I think there's probably another motivation you don't cover - a political one, not economic. Even if the scheme is badly justified and far-fetched, talking about 'locking in' record low interest rates is a great political tool for news management. You get to send a bunch of Treasury ministers out to talk about how you've got record low interest rates. And low borrowing costs are really the only good news there is to talk about. I think the fact this initiative was publicised on the same day as the unemployment numbers came out is certainly no coincidence.

Coalition media strategy at the moment seems to be to bury bad economic news to whatever extent it is possible and for as long as possible - and they've been quite effective at it. I wonder which world leader Cameron will visit for next month's unemployment figures.

Keith

" I wonder which world leader Cameron will visit for next month's unemployment figures."

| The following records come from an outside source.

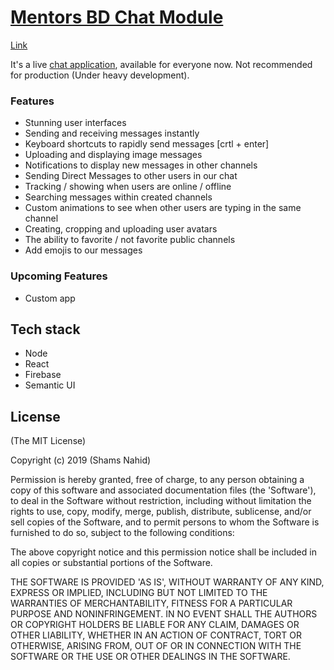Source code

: # [Mentors BD Chat Module](https://react-slack-clone-5d445.firebaseapp.com/)
[Link](https://react-slack-clone-5d445.firebaseapp.com/)

It's a live [chat application](https://react-slack-clone-5d445.firebaseapp.com/), available for everyone now. Not recommended for production (Under heavy development).


### Features

* Stunning user interfaces
* Sending and receiving messages instantly
* Keyboard shortcuts to rapidly send messages [crtl + enter]
* Uploading and displaying image messages
* Notifications to display new messages in other channels
* Sending Direct Messages to other users in our chat
* Tracking / showing when users are online / offline
* Searching messages within created channels
* Custom animations to see when other users are typing in the same channel
* Creating, cropping and uploading user avatars
* The ability to favorite / not favorite public channels
* Add emojis to our messages

### Upcoming Features

* Custom app

## Tech stack
* Node
* React
* Firebase
* Semantic UI

## License

(The MIT License)

Copyright (c) 2019 (Shams Nahid)

Permission is hereby granted, free of charge, to any person obtaining
a copy of this software and associated documentation files (the
'Software'), to deal in the Software without restriction, including
without limitation the rights to use, copy, modify, merge, publish,
distribute, sublicense, and/or sell copies of the Software, and to
permit persons to whom the Software is furnished to do so, subject to
the following conditions:

The above copyright notice and this permission notice shall be
included in all copies or substantial portions of the Software.

THE SOFTWARE IS PROVIDED 'AS IS', WITHOUT WARRANTY OF ANY KIND,
EXPRESS OR IMPLIED, INCLUDING BUT NOT LIMITED TO THE WARRANTIES OF
MERCHANTABILITY, FITNESS FOR A PARTICULAR PURPOSE AND NONINFRINGEMENT.
IN NO EVENT SHALL THE AUTHORS OR COPYRIGHT HOLDERS BE LIABLE FOR ANY
CLAIM, DAMAGES OR OTHER LIABILITY, WHETHER IN AN ACTION OF CONTRACT,
TORT OR OTHERWISE, ARISING FROM, OUT OF OR IN CONNECTION WITH THE
SOFTWARE OR THE USE OR OTHER DEALINGS IN THE SOFTWARE.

So looks like Cameron is the new Blair with his news management then!

guthrie

He's a tory, he wants the price of government borrowing to increase so as to dissaude the government from borrowing and spending on the poor, who don't deserve any help, or public servants, who are being sold off as quickly as possible. But on the other hand he wants some cheap money now to tide his government over.

BG

As has been pointed out, one of the main reasons is likely to be that while in expectation (under some particular risk adjusted distribution) it should be neutral to borrow at any point on the yield curve, it only really makes sense to think about your liabilities like this if you run no risk at all, or have the same risk profile as the average investor say.
It's not clear that it is the case for the government. It's conceivable that its utility function is differnet from that of investors. Maybe the fact that you don't have to roll over your debt is a very positive feature of a country's funding profile, in which case it makes sense to issue long dated liabilities and pay a premium to do so.